The End Of The Golden Weather

Maidment Theatre, Auckland

03/09/2011 - 24/09/2011

Production Details



A Tale of Childhood, Vacations on the Beach and Innocence Lost   

"I invite you to join me, in a voyage into the past, to that territory of the heart we call childhood." –  Bruce Mason

 

New Zealand classic The End of the Golden Weather returns to the stage this September with a nine-strong cast led by Oscar-nominee Keisha Castle Hughes and Nic Sampson.

Auckland Theatre Company’s The End of the Golden Weather is at the Maidment Theatre from 1 September to 24 September.

Set in the Auckland suburb of Takapuna during an idyllic 1930s summer holiday, Bruce Mason’s tale chronicles the friendship between 12 year old Geoff Crome and the wild-limbed Firpo.  

Young Geoff is a daydreamer. Through his eyes we see the wonder of life on a perfect beach, in a perfect 1930’s New Zealand, during a perfect summer. It’s a world of magic and transformation, where anything can happen and miracles seem possible.

Firpo is a social outcast who dreams of winning an Olympic medal. Geoff sets out to help Firpo make his dream a reality, ignoring his father’s rebukes and community ridicule, inciting a battle between the eternal optimism of childhood and the harsh pragmatism of adulthood. 

Bruce Mason was one New Zealand’s pioneering and most prolific playwrights, having written more than 35 plays. The End of the Golden Weather was written by Bruce in the 1950s, inspired by his own boyhood spent in Te Parenga, and he performed it solo more than 986 times in theatres and village halls throughout New Zealand.

ATC Artistic Director, Colin McColl says the play is “perhaps our greatest rite-of-passage story, this ensemble version of Bruce Mason’s famous solo work is a lovingly orchestrated piece for nine actors that stays faithful to the text and spirit of the original.” 

Joining Keisha and Nick on stage are young talents Tim Carlsen (I love you bro), Fern Sutherland (The Almighty Johnsons), Dena Kennedy (Well Hung), Matariki Whatarau (Awhi Tapu), Byron Coll (Heat), Sophie Roberts (Woolf’s Lair) and Elliot Christensen-Yule (Red). 

Gliding effortlessly between flights of poetic fancy and blunt everyday speech, The End of the Golden Weather is iconic New Zealand storytelling at its very best. 
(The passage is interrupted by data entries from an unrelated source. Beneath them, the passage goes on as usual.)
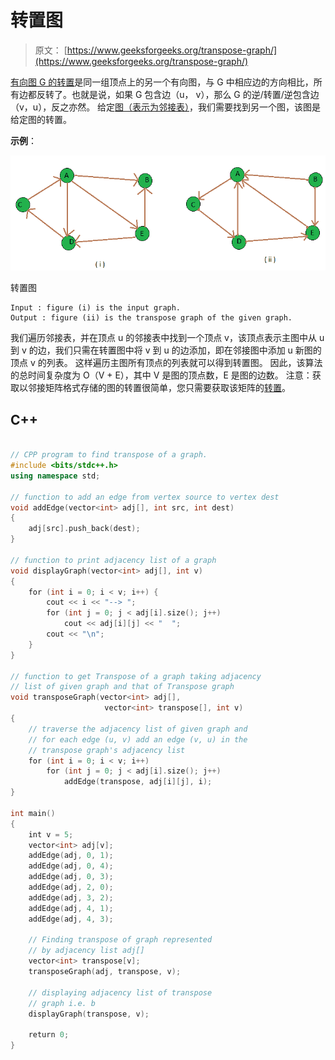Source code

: # 转置图

> 原文： [https://www.geeksforgeeks.org/transpose-graph/](https://www.geeksforgeeks.org/transpose-graph/)

[有向图 G 的转置](https://en.wikipedia.org/wiki/transposeGraph)是同​​一组顶点上的另一个有向图，与 G 中相应边的方向相比，所有边都反转了。也就是说，如果 G 包含边（u， v），那么 G 的逆/转置/逆包含边（v，u），反之亦然。
给定[图（表示为邻接表）](https://www.geeksforgeeks.org/graph-and-its-representations/)，我们需要找到另一个图，该图是给定图的转置。

**示例**：

![Transpose graph](img/7e20e86f994adfb9304fdf474b8aa149.png)

转置图

```
Input : figure (i) is the input graph.
Output : figure (ii) is the transpose graph of the given graph.

```

我们遍历邻接表，并在顶点 u 的邻接表中找到一个顶点 v，该顶点表示主图中从 u 到 v 的边，我们只需在转置图中将 v 到 u 的边添加，即在邻接图中添加 u 新图的顶点 v 的列表。 这样遍历主图所有顶点的列表就可以得到转置图。 因此，该算法的总时间复杂度为 O（V + E），其中 V 是图的顶点数，E 是图的边数。
注意：获取以邻接矩阵格式存储的图的转置很简单，您只需要获取该矩阵的[转置](https://www.geeksforgeeks.org/program-to-find-transpose-of-a-matrix/)。

## C++

```cpp

// CPP program to find transpose of a graph. 
#include <bits/stdc++.h> 
using namespace std; 

// function to add an edge from vertex source to vertex dest 
void addEdge(vector<int> adj[], int src, int dest) 
{ 
    adj[src].push_back(dest);  
} 

// function to print adjacency list of a graph 
void displayGraph(vector<int> adj[], int v) 
{ 
    for (int i = 0; i < v; i++) { 
        cout << i << "--> "; 
        for (int j = 0; j < adj[i].size(); j++) 
            cout << adj[i][j] << "  "; 
        cout << "\n"; 
    } 
} 

// function to get Transpose of a graph taking adjacency 
// list of given graph and that of Transpose graph 
void transposeGraph(vector<int> adj[],  
                     vector<int> transpose[], int v) 
{ 
    // traverse the adjacency list of given graph and 
    // for each edge (u, v) add an edge (v, u) in the 
    // transpose graph's adjacency list 
    for (int i = 0; i < v; i++) 
        for (int j = 0; j < adj[i].size(); j++) 
            addEdge(transpose, adj[i][j], i); 
} 

int main() 
{ 
    int v = 5; 
    vector<int> adj[v]; 
    addEdge(adj, 0, 1); 
    addEdge(adj, 0, 4); 
    addEdge(adj, 0, 3); 
    addEdge(adj, 2, 0); 
    addEdge(adj, 3, 2); 
    addEdge(adj, 4, 1); 
    addEdge(adj, 4, 3); 

    // Finding transpose of graph represented 
    // by adjacency list adj[] 
    vector<int> transpose[v]; 
    transposeGraph(adj, transpose, v); 

    // displaying adjacency list of transpose  
    // graph i.e. b 
    displayGraph(transpose, v); 

    return 0; 
} 

```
“Brilliant! Brilliant! Brilliant! I enjoyed every minute of it!” – The Evening Post

The End of the Golden Weather
Maidment Theatre, Auckland  
1-24 September.

For more information visit www.atc.co.nz  
or to book visit www.maidment.auckland.ac.nz  
or phone 09 308 2383.


Cast
Tim Carlsen
Dena Kennedy
Matariki Whatarau
Sophie Roberts
Keisha Castle-Hughes
Byron Coll
Nic Sampson
Fern Sutherland
Elliot Christensen-Yule

As the show is an ensemble version of Bruce Mason's solo piece, the actors take turns playing the family, neighbours, voices of the boy, etc.  

Brian King: Set & Costume Designer
Nathan McKendry: Lighting Designer 
 



Young cast bask in Weather’s brilliance

Review by Paul Simei-Barton 09th Sep 2011

Rotation policy allows actors to shine but distracts from writers’ distinctive voice 

If a classic is defined as a work that stands the test of time,
 The End of the Golden Weather is doing a solid job of earning the accolade. Around 50 years after it was written, Bruce Mason’s masterpiece continues to astound, entertain and reveal deeper levels of meaning.
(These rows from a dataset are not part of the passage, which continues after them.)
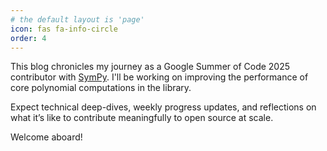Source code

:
 ```yaml
---
# the default layout is 'page'
icon: fas fa-info-circle
order: 4
---
```


This blog chronicles my journey as a Google Summer of Code 2025 contributor with [SymPy](https://sympy.org/). I'll be working on improving the performance of core polynomial computations in the library.

Expect technical deep-dives, weekly progress updates, and reflections on what it’s like to contribute meaningfully to open source at scale.

Welcome aboard!
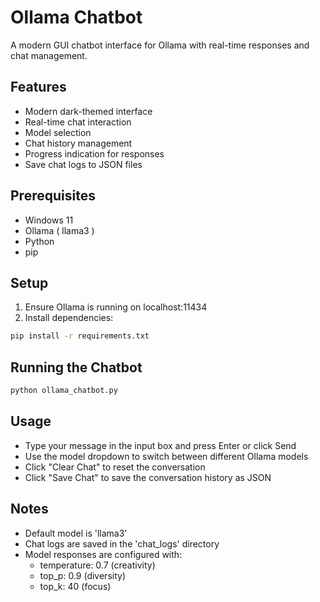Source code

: # Ollama Chatbot

A modern GUI chatbot interface for Ollama with real-time responses and chat management.

## Features
- Modern dark-themed interface
- Real-time chat interaction
- Model selection
- Chat history management
- Progress indication for responses
- Save chat logs to JSON files

## Prerequisites
- Windows 11 
- Ollama ( llama3 )
- Python
- pip

## Setup
1. Ensure Ollama is running on localhost:11434
2. Install dependencies:
```bash
pip install -r requirements.txt
```

## Running the Chatbot
```bash
python ollama_chatbot.py
```

## Usage
- Type your message in the input box and press Enter or click Send
- Use the model dropdown to switch between different Ollama models
- Click "Clear Chat" to reset the conversation
- Click "Save Chat" to save the conversation history as JSON

## Notes
- Default model is 'llama3'
- Chat logs are saved in the 'chat_logs' directory
- Model responses are configured with:
  - temperature: 0.7 (creativity)
  - top_p: 0.9 (diversity)
  - top_k: 40 (focus)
The subject matter seems an unlikely source for great drama: A young boy fishes up memories of a childhood marked by Christmas dinners, amateur theatrics and lazy days at the beach. But in the second act, all of the jumbled recollections coalesce into a strange encounter with a mentally retarded character who is a source of amusement for the beach-side community. [More]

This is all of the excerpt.